- What you need to do -
Produce word for word the lines of the data below running from the one that has "yapan o değerleri bulsun." to the one that has "olmasın, ve üçüncü", inclusive, and no others.

- Supplied records -
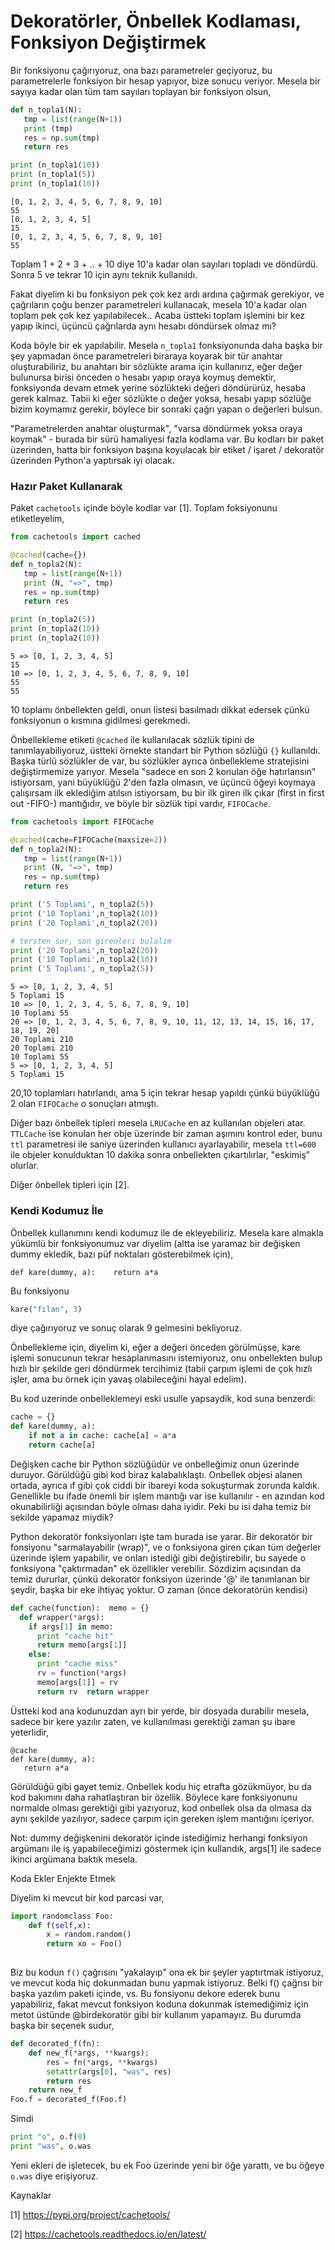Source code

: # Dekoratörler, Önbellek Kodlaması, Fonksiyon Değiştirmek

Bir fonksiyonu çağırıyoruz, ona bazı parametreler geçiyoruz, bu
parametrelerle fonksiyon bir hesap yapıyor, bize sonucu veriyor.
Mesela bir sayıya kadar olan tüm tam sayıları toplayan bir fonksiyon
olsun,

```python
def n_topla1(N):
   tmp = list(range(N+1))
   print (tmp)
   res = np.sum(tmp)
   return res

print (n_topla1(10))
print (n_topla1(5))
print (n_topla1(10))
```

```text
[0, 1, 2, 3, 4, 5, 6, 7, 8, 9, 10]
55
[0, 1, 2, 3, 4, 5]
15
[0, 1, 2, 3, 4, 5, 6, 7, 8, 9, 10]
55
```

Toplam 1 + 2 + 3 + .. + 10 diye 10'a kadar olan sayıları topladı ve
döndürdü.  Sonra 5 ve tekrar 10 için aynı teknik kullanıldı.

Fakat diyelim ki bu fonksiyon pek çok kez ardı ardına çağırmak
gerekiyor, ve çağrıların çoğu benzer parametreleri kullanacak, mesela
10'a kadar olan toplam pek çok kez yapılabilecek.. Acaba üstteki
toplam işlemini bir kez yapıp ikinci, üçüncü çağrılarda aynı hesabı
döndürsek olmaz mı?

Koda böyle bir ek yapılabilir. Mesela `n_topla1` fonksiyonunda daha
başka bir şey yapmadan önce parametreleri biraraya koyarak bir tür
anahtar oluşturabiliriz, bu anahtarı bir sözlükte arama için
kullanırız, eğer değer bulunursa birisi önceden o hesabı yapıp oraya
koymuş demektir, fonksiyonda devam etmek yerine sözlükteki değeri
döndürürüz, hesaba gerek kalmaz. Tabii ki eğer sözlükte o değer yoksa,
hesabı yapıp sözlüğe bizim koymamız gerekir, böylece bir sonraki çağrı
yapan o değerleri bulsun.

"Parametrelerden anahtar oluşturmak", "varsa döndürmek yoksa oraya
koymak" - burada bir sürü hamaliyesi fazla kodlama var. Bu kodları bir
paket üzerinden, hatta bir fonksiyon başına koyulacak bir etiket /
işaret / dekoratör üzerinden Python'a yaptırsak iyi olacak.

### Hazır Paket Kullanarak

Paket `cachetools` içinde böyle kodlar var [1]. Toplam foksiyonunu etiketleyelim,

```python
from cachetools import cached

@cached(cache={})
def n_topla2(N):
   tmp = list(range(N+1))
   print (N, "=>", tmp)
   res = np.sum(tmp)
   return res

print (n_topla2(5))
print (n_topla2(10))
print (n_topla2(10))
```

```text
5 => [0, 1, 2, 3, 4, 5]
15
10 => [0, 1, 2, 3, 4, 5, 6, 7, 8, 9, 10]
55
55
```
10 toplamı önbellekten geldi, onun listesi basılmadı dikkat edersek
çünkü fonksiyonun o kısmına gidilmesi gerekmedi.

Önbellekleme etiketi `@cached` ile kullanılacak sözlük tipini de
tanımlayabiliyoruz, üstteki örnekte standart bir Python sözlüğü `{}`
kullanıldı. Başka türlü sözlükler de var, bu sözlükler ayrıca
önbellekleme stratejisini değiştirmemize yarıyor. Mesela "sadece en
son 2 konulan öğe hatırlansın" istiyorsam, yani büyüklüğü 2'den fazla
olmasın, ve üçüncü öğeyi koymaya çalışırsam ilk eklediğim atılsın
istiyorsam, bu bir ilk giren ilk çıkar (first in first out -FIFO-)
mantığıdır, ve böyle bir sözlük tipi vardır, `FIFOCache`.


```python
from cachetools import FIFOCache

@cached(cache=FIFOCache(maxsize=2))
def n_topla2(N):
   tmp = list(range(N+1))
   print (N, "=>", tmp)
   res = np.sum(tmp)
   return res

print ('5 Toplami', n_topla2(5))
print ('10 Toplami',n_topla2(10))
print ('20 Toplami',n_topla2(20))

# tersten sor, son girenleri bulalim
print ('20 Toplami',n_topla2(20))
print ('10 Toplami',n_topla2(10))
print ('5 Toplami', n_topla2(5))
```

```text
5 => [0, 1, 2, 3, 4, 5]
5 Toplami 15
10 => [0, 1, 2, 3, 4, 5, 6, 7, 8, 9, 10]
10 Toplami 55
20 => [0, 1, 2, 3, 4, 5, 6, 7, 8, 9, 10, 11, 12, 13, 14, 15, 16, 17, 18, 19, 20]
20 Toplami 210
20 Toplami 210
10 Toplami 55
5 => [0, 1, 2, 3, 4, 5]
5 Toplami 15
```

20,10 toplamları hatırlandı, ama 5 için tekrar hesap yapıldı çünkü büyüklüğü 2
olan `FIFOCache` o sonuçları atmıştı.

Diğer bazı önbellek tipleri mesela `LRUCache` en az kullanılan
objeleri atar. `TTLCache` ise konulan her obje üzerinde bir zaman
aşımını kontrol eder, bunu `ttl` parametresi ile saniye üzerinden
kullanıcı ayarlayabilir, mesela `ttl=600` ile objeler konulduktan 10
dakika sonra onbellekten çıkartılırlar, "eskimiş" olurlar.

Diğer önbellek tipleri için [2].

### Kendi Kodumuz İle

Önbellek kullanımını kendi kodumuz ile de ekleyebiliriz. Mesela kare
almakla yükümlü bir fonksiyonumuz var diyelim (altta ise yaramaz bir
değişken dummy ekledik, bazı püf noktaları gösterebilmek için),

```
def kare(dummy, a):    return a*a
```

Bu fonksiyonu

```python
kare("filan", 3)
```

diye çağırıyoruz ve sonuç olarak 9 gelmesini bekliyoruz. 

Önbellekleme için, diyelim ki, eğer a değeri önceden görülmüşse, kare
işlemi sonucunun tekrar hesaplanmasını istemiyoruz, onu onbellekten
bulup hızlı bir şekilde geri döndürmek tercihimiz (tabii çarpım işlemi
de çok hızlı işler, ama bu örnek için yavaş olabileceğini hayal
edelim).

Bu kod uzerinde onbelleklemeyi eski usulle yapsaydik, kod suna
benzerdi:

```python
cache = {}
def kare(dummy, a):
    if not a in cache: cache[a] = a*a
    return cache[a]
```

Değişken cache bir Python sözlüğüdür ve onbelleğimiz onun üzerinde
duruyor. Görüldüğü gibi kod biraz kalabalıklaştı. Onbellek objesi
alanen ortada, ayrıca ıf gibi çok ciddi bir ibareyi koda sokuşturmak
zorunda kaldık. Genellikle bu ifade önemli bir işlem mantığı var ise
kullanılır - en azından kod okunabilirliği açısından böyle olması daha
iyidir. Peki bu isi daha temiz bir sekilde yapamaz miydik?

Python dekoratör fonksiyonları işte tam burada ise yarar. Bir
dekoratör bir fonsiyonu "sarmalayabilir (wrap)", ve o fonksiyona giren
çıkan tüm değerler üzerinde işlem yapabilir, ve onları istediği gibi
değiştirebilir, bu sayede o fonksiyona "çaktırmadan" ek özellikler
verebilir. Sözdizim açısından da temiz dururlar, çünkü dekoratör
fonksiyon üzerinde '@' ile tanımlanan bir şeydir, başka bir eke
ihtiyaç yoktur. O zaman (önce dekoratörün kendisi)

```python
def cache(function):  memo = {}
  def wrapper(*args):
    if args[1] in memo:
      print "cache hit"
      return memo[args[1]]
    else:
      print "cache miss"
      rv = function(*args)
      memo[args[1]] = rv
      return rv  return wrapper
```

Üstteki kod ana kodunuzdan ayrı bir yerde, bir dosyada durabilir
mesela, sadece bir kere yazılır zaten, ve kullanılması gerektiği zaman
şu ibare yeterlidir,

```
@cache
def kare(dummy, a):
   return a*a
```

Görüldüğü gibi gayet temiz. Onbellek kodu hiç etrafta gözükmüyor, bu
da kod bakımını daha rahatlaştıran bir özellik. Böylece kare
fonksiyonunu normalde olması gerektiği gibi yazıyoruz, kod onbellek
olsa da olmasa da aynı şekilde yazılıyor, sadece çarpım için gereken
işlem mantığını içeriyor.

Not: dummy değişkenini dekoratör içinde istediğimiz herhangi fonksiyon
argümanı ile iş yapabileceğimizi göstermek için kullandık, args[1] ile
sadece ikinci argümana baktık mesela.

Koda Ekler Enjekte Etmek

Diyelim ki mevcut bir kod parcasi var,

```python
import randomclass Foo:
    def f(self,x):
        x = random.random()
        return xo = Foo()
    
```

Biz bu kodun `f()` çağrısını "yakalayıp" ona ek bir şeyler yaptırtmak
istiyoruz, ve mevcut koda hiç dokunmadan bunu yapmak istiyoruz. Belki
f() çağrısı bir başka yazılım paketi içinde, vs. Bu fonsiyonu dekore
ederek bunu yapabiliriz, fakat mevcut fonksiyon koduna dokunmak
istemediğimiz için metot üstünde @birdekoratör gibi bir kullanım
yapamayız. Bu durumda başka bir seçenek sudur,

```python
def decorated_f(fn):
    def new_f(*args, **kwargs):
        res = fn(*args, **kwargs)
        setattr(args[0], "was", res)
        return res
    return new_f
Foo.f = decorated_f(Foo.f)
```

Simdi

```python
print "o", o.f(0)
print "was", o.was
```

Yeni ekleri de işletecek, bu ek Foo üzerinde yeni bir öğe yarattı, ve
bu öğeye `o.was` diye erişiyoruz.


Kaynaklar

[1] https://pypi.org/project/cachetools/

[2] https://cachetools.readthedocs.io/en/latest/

- Response to the exercise -
yapan o değerleri bulsun.

"Parametrelerden anahtar oluşturmak", "varsa döndürmek yoksa oraya
koymak" - burada bir sürü hamaliyesi fazla kodlama var. Bu kodları bir
paket üzerinden, hatta bir fonksiyon başına koyulacak bir etiket /
işaret / dekoratör üzerinden Python'a yaptırsak iyi olacak.

### Hazır Paket Kullanarak

Paket `cachetools` içinde böyle kodlar var [1]. Toplam foksiyonunu etiketleyelim,

```python
from cachetools import cached

@cached(cache={})
def n_topla2(N):
   tmp = list(range(N+1))
   print (N, "=>", tmp)
   res = np.sum(tmp)
   return res

print (n_topla2(5))
print (n_topla2(10))
print (n_topla2(10))
```

```text
5 => [0, 1, 2, 3, 4, 5]
15
10 => [0, 1, 2, 3, 4, 5, 6, 7, 8, 9, 10]
55
55
```
10 toplamı önbellekten geldi, onun listesi basılmadı dikkat edersek
çünkü fonksiyonun o kısmına gidilmesi gerekmedi.

Önbellekleme etiketi `@cached` ile kullanılacak sözlük tipini de
tanımlayabiliyoruz, üstteki örnekte standart bir Python sözlüğü `{}`
kullanıldı. Başka türlü sözlükler de var, bu sözlükler ayrıca
önbellekleme stratejisini değiştirmemize yarıyor. Mesela "sadece en
son 2 konulan öğe hatırlansın" istiyorsam, yani büyüklüğü 2'den fazla
olmasın, ve üçüncü öğeyi koymaya çalışırsam ilk eklediğim atılsın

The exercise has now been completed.